Depuis des  décennies, en effet, l’exclusion des élèves non en règle des frais scolaires a été adoptée comme moyen de pression sur les parents. Plus d’une fois, le gouvernement s’est opposé à la pratique, mais sans succès.

En effet, chaque année scolaire présente ses « spectacles d’élèves litigieux ». Ceux-ci sont en vadrouille, faute de retourner instamment à la maison. Une fois en dehors de leurs écoles respectives, ces élèves pénalisés se regroupent en fonction de leurs affinités. La tentation d’errer en lieu et place de prendre le chemin de la maison habite le mental collectif des élèves en pareilles circonstances. D’où, le déséquilibre psychologique entrainant quelquefois à l’égarement filles et garçon d’âge pubère.
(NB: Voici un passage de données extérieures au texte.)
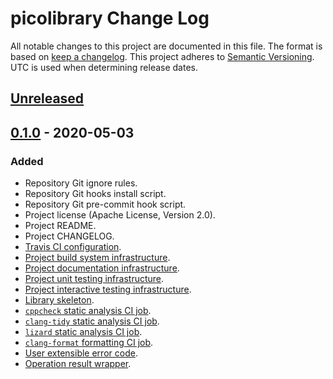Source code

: # picolibrary Change Log
All notable changes to this project are documented in this file.
The format is based on [keep a changelog](https://keepachangelog.com/en/1.0.0/).
This project adheres to [Semantic Versioning](https://semver.org/).
UTC is used when determining release dates.

## [Unreleased](https://github.com/apcountryman/picolibrary/compare/master...develop)

## [0.1.0](https://github.com/apcountryman/picolibrary/compare/0.0.0...0.1.0) - 2020-05-03
### Added
- Repository Git ignore rules.
- Repository Git hooks install script.
- Repository Git pre-commit hook script.
- Project license (Apache License, Version 2.0).
- Project README.
- Project CHANGELOG.
- [Travis CI configuration](https://github.com/apcountryman/picolibrary/issues/1).
- [Project build system infrastructure](https://github.com/apcountryman/picolibrary/issues/8).
- [Project documentation infrastructure](https://github.com/apcountryman/picolibrary/issues/10).
- [Project unit testing infrastructure](https://github.com/apcountryman/picolibrary/issues/11).
- [Project interactive testing infrastructure](https://github.com/apcountryman/picolibrary/issues/12).
- [Library skeleton](https://github.com/apcountryman/picolibrary/issues/18).
- [`cppcheck` static analysis CI job](https://github.com/apcountryman/picolibrary/issues/20).
- [`clang-tidy` static analysis CI job](https://github.com/apcountryman/picolibrary/issues/21).
- [`lizard` static analysis CI job](https://github.com/apcountryman/picolibrary/issues/22).
- [`clang-format` formatting CI job](https://github.com/apcountryman/picolibrary/issues/23).
- [User extensible error code](https://github.com/apcountryman/picolibrary/issues/28).
- [Operation result wrapper](https://github.com/apcountryman/picolibrary/issues/32).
Quand le gouvernement s’oppose, des écoles persistent dans la pratique    

Officiellement, le gouvernement de la République n’a jamais Cette situation des élèves hors de l’école à cause des frais scolaires n’a, en réalité, jamais été acquiescée par. Du pareil au même, cela préoccupe bien des parents qui prennent à cœur le devenir de la jeunesse. A chaque école fonctionne un comité de parents considéré comme une structure partenaire et interlocutrice de l’établissement. « A l’impossible, nul n’est tenu », renseigne un adage. Au Congo, les écoles fonctionnent en dehors de subvention. Celles du secteur privé font entendre une voix plaintive, demandant notamment à l’Etat de réduire les charges fiscales.                                               Dans le même ordre d’idée, les services publics qui s’occupent de l’énergie les catégorisent dans l’ordre de consommateurs commerciaux. Une clause qui sous-entend des factures assez gonflées. Ce qui déplaît aux écoles du secteur privé qui se disent méprisées. « A ma connaissance, beaucoup d’écoles du secteur public ne s’acquittent même pas des factures d’énergie. Entre-temps, les services concernés nous taxent à nous étrangler, et pourtant les élèves que nous recueillons appartiennent à l’Etat », a déploré un gestionnaire d’école du secteur privé. Les parents sont donc appelés à mettre la main en poche, pour scolariser leur progéniture. Faute de quoi, s’ensuit l’exclusion. Et un préfet d’école de témoigner : « Les écoles, soient-elles du secteur privé sont des œuvres sociales. En imposant des taxes démesurément et des factures d’énergie comme si ces établissements avaient vocation commerciale au sens brut du terme, l’Etat les met en situation d’user des moyens à disponibles et imaginables, pour mobiliser les fonds, afin de nous acquitter de nos charges. (…) », a-t-il fait savoir.